Supplementary provisions for transfers of Personal data subject to both the GDPR and Swiss Data Protection Laws
1. To the extent that the data exporter's Processing of Personal Data is subject to both Swiss Data Protection Laws and the GDPR, or the transfer of Personal Data from a data exporter to a data importer under the Clauses is an "onward transfer" under both the Clauses and the Clauses as amended by paragraph 3.4 of this Addendum:
  1. for the purposes of Clause 13(a) and Part C of Annex I:
    1. the FDPIC shall act as competent supervisory authority with respect to any transfers of Personal Data to the extent Swiss Data Protection Laws apply to the data exporter's Processing when making that transfer, or such transfer is an "onward transfer" as defined in the Clauses (as amended by paragraph 3.3 of this Addendum; and
    2. subject to the provisions of paragraph 2 of this Schedule 4 (UK Addendum), the supervisory authority identified in Schedule 1 shall act as competent supervisory authority with respect to any transfers of Personal Data to the extent the GDPR applies to the data exporter's processing, or such transfer is an "onward transfer" as defined in the Clauses.

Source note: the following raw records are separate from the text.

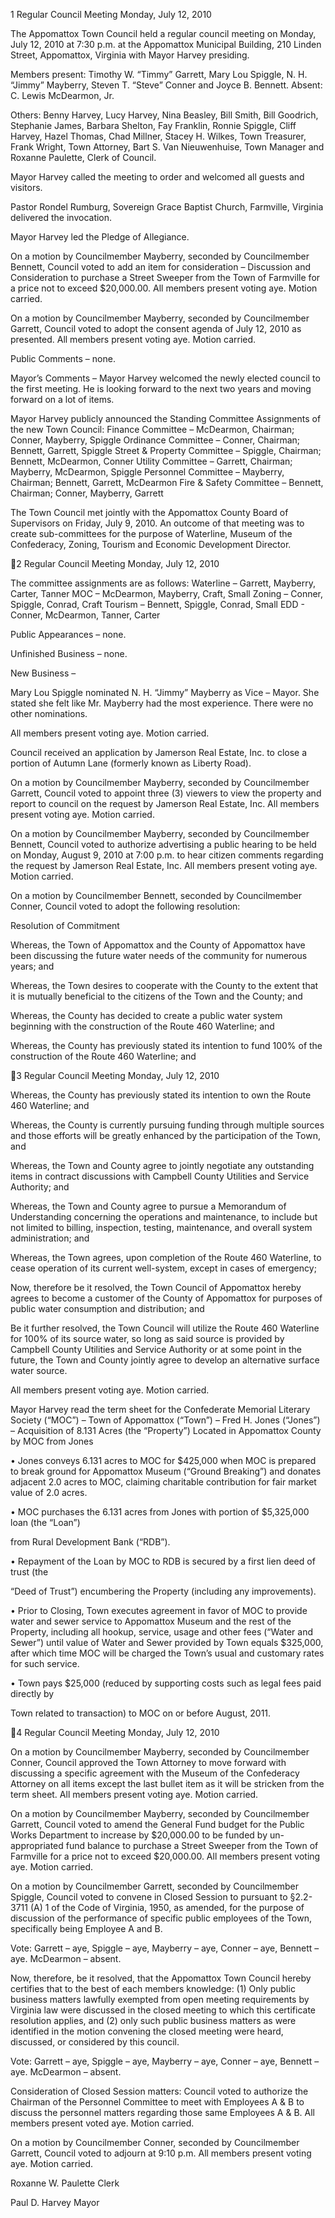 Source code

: 1  Regular Council Meeting
Monday, July 12, 2010

The Appomattox Town Council held a regular council meeting on Monday, July 12, 2010 at 7:30
p.m. at the Appomattox Municipal Building, 210 Linden Street, Appomattox, Virginia with
Mayor Harvey presiding.

Members present:  Timothy W. “Timmy” Garrett, Mary Lou Spiggle, N. H. “Jimmy” Mayberry,
Steven T. “Steve” Conner and Joyce B. Bennett.  Absent:  C. Lewis McDearmon, Jr.

Others:  Benny Harvey, Lucy Harvey, Nina Beasley, Bill Smith, Bill Goodrich, Stephanie James,
Barbara Shelton, Fay Franklin, Ronnie Spiggle, Cliff Harvey, Hazel Thomas, Chad Millner,
Stacey H. Wilkes, Town Treasurer, Frank Wright, Town Attorney, Bart S. Van Nieuwenhuise,
Town Manager and Roxanne Paulette, Clerk of Council.

Mayor Harvey called the meeting to order and welcomed all guests and visitors.

Pastor Rondel Rumburg, Sovereign Grace Baptist Church, Farmville, Virginia delivered the
invocation.

Mayor Harvey led the Pledge of Allegiance.

On a motion by Councilmember Mayberry, seconded by Councilmember Bennett, Council voted
to add an item for consideration – Discussion and Consideration to purchase a Street Sweeper
from the Town of Farmville for a price not to exceed $20,000.00.  All members present voting
aye.  Motion carried.

On a motion by Councilmember Mayberry, seconded by Councilmember Garrett, Council voted
to adopt the consent agenda of July 12, 2010 as presented.  All members present voting aye.
Motion carried.

Public Comments – none.

Mayor’s Comments – Mayor Harvey welcomed the newly elected council to the first meeting.
He is looking forward to the next two years and moving forward on a lot of items.

Mayor Harvey publicly announced the Standing Committee Assignments of the new Town
Council:
Finance Committee – McDearmon, Chairman; Conner, Mayberry, Spiggle
Ordinance Committee – Conner, Chairman; Bennett, Garrett, Spiggle
Street & Property Committee – Spiggle, Chairman; Bennett, McDearmon, Conner
Utility Committee – Garrett, Chairman; Mayberry, McDearmon, Spiggle
Personnel Committee – Mayberry, Chairman; Bennett, Garrett, McDearmon
Fire & Safety Committee – Bennett, Chairman; Conner, Mayberry, Garrett

The Town Council met jointly with the Appomattox County Board of Supervisors on Friday,
July 9, 2010.  An outcome of that meeting was to create sub-committees for the purpose of
Waterline, Museum of the Confederacy, Zoning, Tourism and Economic Development Director.

2  Regular Council Meeting
Monday, July 12, 2010

The committee assignments are as follows:
Waterline – Garrett, Mayberry, Carter, Tanner
MOC – McDearmon, Mayberry, Craft, Small
Zoning – Conner, Spiggle, Conrad, Craft
Tourism – Bennett, Spiggle, Conrad, Small
EDD - Conner, McDearmon, Tanner, Carter

Public Appearances – none.

Unfinished Business – none.

New Business –

Mary Lou Spiggle nominated N. H. “Jimmy” Mayberry as Vice – Mayor.  She stated she felt like
Mr. Mayberry had the most experience.  There were no other nominations.

All members present voting aye.  Motion carried.

Council received an application by Jamerson Real Estate, Inc. to close a portion of Autumn Lane
(formerly known as Liberty Road).

On a motion by Councilmember Mayberry, seconded by Councilmember Garrett, Council voted
to appoint three (3) viewers to view the property and report to council on the request by
Jamerson Real Estate, Inc.  All members present voting aye.  Motion carried.

On a motion by Councilmember Mayberry, seconded by Councilmember Bennett, Council voted
to authorize advertising a public hearing to be held on Monday, August 9, 2010 at 7:00 p.m. to
hear citizen comments regarding the request by Jamerson Real Estate, Inc.  All members present
voting aye.  Motion carried.

On a motion by Councilmember Bennett, seconded by Councilmember Conner, Council voted to
adopt the following resolution:

Resolution of Commitment

Whereas, the Town of Appomattox and the County of Appomattox have been discussing the
future water needs of the community for numerous years; and

Whereas, the Town desires to cooperate with the County to the extent that it is mutually
beneficial to the citizens of the Town and the County; and

Whereas, the County has decided to create a public water system beginning with the
construction of the Route 460 Waterline; and

Whereas, the County has previously stated its intention to fund 100% of the construction of the
Route 460 Waterline; and

3  Regular Council Meeting
Monday, July 12, 2010

Whereas, the County has previously stated its intention to own the Route 460 Waterline; and

Whereas, the County is currently pursuing funding through multiple sources and those efforts
will be greatly enhanced by the participation of the Town, and

Whereas, the Town and County agree to jointly negotiate any outstanding items in contract
discussions with Campbell County Utilities and Service Authority; and

Whereas, the Town and County agree to pursue a Memorandum of Understanding concerning
the operations and maintenance, to include but not limited to billing, inspection, testing,
maintenance, and overall system administration; and

Whereas, the Town agrees, upon completion of the Route 460 Waterline, to cease operation of
its current well-system, except in cases of emergency;

Now, therefore be it resolved, the Town Council of Appomattox hereby agrees to become a
customer of the County of Appomattox for purposes of public water consumption and
distribution; and

Be it further resolved, the Town Council will utilize the Route 460 Waterline for 100% of its
source water, so long as said source is provided by Campbell County Utilities and Service
Authority or at some point in the future, the Town and County jointly agree to develop an
alternative surface water source.

All members present voting aye.  Motion carried.

Mayor Harvey read the term sheet for the Confederate Memorial Literary Society (“MOC”) –
Town of Appomattox (“Town”) – Fred H. Jones (“Jones”) – Acquisition of 8.131 Acres (the
“Property”) Located in Appomattox County by MOC from Jones

•  Jones conveys 6.131 acres to MOC for $425,000 when MOC is prepared to break ground
for Appomattox Museum (“Ground Breaking”) and donates adjacent 2.0 acres to MOC,
claiming charitable contribution for fair market value of 2.0 acres.

•  MOC purchases the 6.131 acres from Jones with portion of $5,325,000 loan (the “Loan”)

from Rural Development Bank (“RDB”).

•  Repayment of the Loan by MOC to RDB is secured by a first lien deed of trust (the

“Deed of Trust”) encumbering the Property (including any improvements).

•  Prior to Closing, Town executes agreement in favor of MOC to provide water and sewer
service to Appomattox Museum and the rest of the Property, including all hookup,
service, usage and other fees (“Water and Sewer”) until value of Water and Sewer
provided by Town equals $325,000, after which time MOC will be charged the Town’s
usual and customary rates for such service.

•  Town pays $25,000 (reduced by supporting costs such as legal fees paid directly by

Town related to transaction) to MOC on or before August, 2011.

4  Regular Council Meeting
Monday, July 12, 2010

On a motion by Councilmember Mayberry, seconded by Councilmember Conner, Council
approved the Town Attorney to move forward with discussing a specific agreement with the
Museum of the Confederacy Attorney on all items except the last bullet item as it will be stricken
from the term sheet.  All members present voting aye.  Motion carried.

On a motion by Councilmember Mayberry, seconded by Councilmember Garrett, Council voted
to amend the General Fund budget for the Public Works Department to increase by $20,000.00
to be funded by un-appropriated fund balance to purchase a Street Sweeper from the Town of
Farmville for a price not to exceed $20,000.00.  All members present voting aye.  Motion
carried.

On a motion by Councilmember Garrett, seconded by Councilmember Spiggle, Council voted to
convene in Closed Session to pursuant to §2.2-3711 (A) 1 of the Code of Virginia, 1950, as
amended, for the purpose of discussion of the performance of specific public employees of the
Town, specifically being Employee A and B.

Vote:  Garrett – aye, Spiggle – aye, Mayberry – aye, Conner – aye, Bennett – aye.  McDearmon
– absent.

Now, therefore, be it resolved, that the Appomattox Town Council hereby certifies that to the
best of each members knowledge: (1) Only public business matters lawfully exempted from open
meeting requirements by Virginia law were discussed in the closed meeting to which this
certificate resolution applies, and (2) only such public business matters as were identified in the
motion convening the closed meeting were heard, discussed, or considered by this council.

Vote:  Garrett – aye, Spiggle – aye, Mayberry – aye, Conner – aye, Bennett – aye.  McDearmon
– absent.

Consideration of Closed Session matters:
Council voted to authorize the Chairman of the Personnel Committee to meet with Employees
A & B to discuss the personnel matters regarding those same Employees A & B.  All members
present voted aye.  Motion carried.

On a motion by Councilmember Conner, seconded by Councilmember Garrett, Council voted to
adjourn at 9:10 p.m.  All members present voting aye.  Motion carried.

Roxanne W. Paulette
Clerk

Paul D. Harvey
Mayor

2. the terms "European Union", "Union", "EU", and "EU Member State" shall not be interpreted in a way that excludes the ability of Data Subjects in Switzerland bringing a claim in their place of habitual residence in accordance with Clause 18(c) of the Clauses.

Transfers under the laws of other jurisdictions
1. With respect to any transfers of Personal Data referred to in clause 13.1(b) (each a "Global Transfer"), the SCCs shall not be interpreted in a way that conflicts with rights and obligations provided for in the Exporter Data Protection Laws.
2. For the purposes of any Global Transfers, the SCCs shall be deemed to be amended to the extent necessary so that they operate:
  1. for transfers made by the applicable data exporter to the data importer, to the extent the Exporter Data Protection Laws apply to that data exporter's Processing when making that transfer; and
  2. to provide appropriate safeguards for the transfers in accordance with the Exporter Data Protection Laws.
3. The amendments referred to in paragraph 4.2 include (without limitation) the following:
  1. references to the "GDPR" and to specific Articles of the GDPR are replaced with the equivalent provisions under the Exporter Data Protection Laws;
  2. reference to the "Union", "EU" and "EU Member State" are all replaced with reference to the jurisdiction in which the Exporter Data Protection Laws were issued (the "Exporter Jurisdiction");
  3. the "competent supervisory authority" shall be the applicable supervisory in the Exporter Jurisdiction; and
  4. Clauses 17 and 18 of the SCCs shall refer to the laws and courts of the Exporter Jurisdiction respectively.
4. Where, at any time during Processor's Processing of Covered Data under this DPA, a transfer mechanism other than the SCCs is approved under the Exporter Data Protection Laws with respect to transfers of Covered Data by Controller to Processor, the Parties shall promptly enter into a supplementary agreement that:
  1. incorporates any standard data protection clauses or another transfer mechanism formally adopted by the relevant authority in the Exporter Jurisdiction;
  2. incorporates the details of Processing set out in Schedule 1; and
  3. shall, with respect to the transfer of Personal Data subject to the Exporter Data Protection Laws, take precedence over this DPA in the event of any conflict.
5. Where required under the Exporter Data Protection Laws, the relevant data exporter shall file a copy of the agreement entered into in accordance with paragraph 4.4 with the relevant national authority.